PROBLEM DETAILS:
Transcribe, exactly and in full, every record shown below, while omitting its images.

[[ DATA RECORDS, beginning ]]

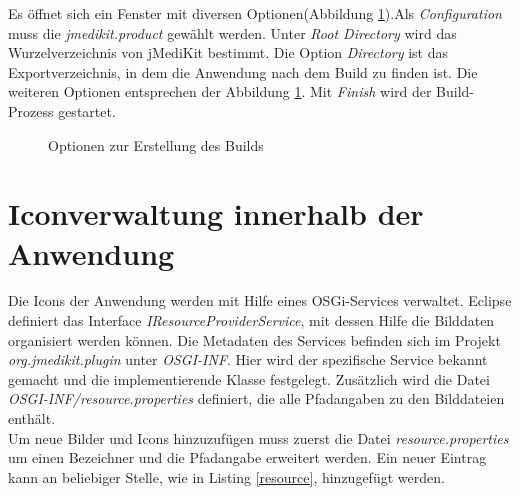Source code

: Es öffnet sich ein Fenster mit diversen Optionen(Abbildung \ref{buildoptions}).Als \textit{Configuration} muss die \textit{jmedikit.product} gewählt werden. Unter \textit{Root Directory} wird das Wurzelverzeichnis von jMediKit bestimmt. Die Option \textit{Directory} ist das Exportverzeichnis, in dem die Anwendung nach dem Build zu finden ist. Die weiteren Optionen entsprechen der Abbildung \ref{buildoptions}. Mit \textit{Finish} wird der Build-Prozess gestartet.

\begin{figure}[H]
  \vspace{0.5cm}
  \centering
  \caption {Optionen zur Erstellung des Builds}
  \label{buildoptions}
  \vspace{0.5cm}
\end{figure}

\chapter{Iconverwaltung innerhalb der Anwendung} \label{importicon}
Die Icons der Anwendung werden mit Hilfe eines OSGi-Services verwaltet. Eclipse definiert das Interface \textit{IResourceProviderService}, mit dessen Hilfe die Bilddaten organisiert werden können. Die Metadaten des Services befinden sich im Projekt \textit{org.jmedikit.plugin} unter \textit{OSGI-INF}. Hier wird der spezifische Service bekannt gemacht und die implementierende Klasse festgelegt. Zusätzlich wird die Datei \textit{OSGI-INF/resource.properties} definiert, die alle Pfadangaben zu den Bilddateien enthält.\\
Um neue Bilder und Icons hinzuzufügen muss zuerst die Datei \textit{resource.properties} um einen Bezeichner und die Pfadangabe erweitert werden. Ein neuer Eintrag kann an beliebiger Stelle, wie in Listing \ref{resource}, hinzugefügt werden.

[[ DATA RECORDS, end ]]

TASK SOLUTION:
Source code

: Es öffnet sich ein Fenster mit diversen Optionen(Abbildung \ref{buildoptions}).Als \textit{Configuration} muss die \textit{jmedikit.product} gewählt werden. Unter \textit{Root Directory} wird das Wurzelverzeichnis von jMediKit bestimmt. Die Option \textit{Directory} ist das Exportverzeichnis, in dem die Anwendung nach dem Build zu finden ist. Die weiteren Optionen entsprechen der Abbildung \ref{buildoptions}. Mit \textit{Finish} wird der Build-Prozess gestartet.

\begin{figure}[H]
  \vspace{0.5cm}
  \centering
  \caption {Optionen zur Erstellung des Builds}
  \label{buildoptions}
  \vspace{0.5cm}
\end{figure}

\chapter{Iconverwaltung innerhalb der Anwendung} \label{importicon}
Die Icons der Anwendung werden mit Hilfe eines OSGi-Services verwaltet. Eclipse definiert das Interface \textit{IResourceProviderService}, mit dessen Hilfe die Bilddaten organisiert werden können. Die Metadaten des Services befinden sich im Projekt \textit{org.jmedikit.plugin} unter \textit{OSGI-INF}. Hier wird der spezifische Service bekannt gemacht und die implementierende Klasse festgelegt. Zusätzlich wird die Datei \textit{OSGI-INF/resource.properties} definiert, die alle Pfadangaben zu den Bilddateien enthält.\\
Um neue Bilder und Icons hinzuzufügen muss zuerst die Datei \textit{resource.properties} um einen Bezeichner und die Pfadangabe erweitert werden. Ein neuer Eintrag kann an beliebiger Stelle, wie in Listing \ref{resource}, hinzugefügt werden.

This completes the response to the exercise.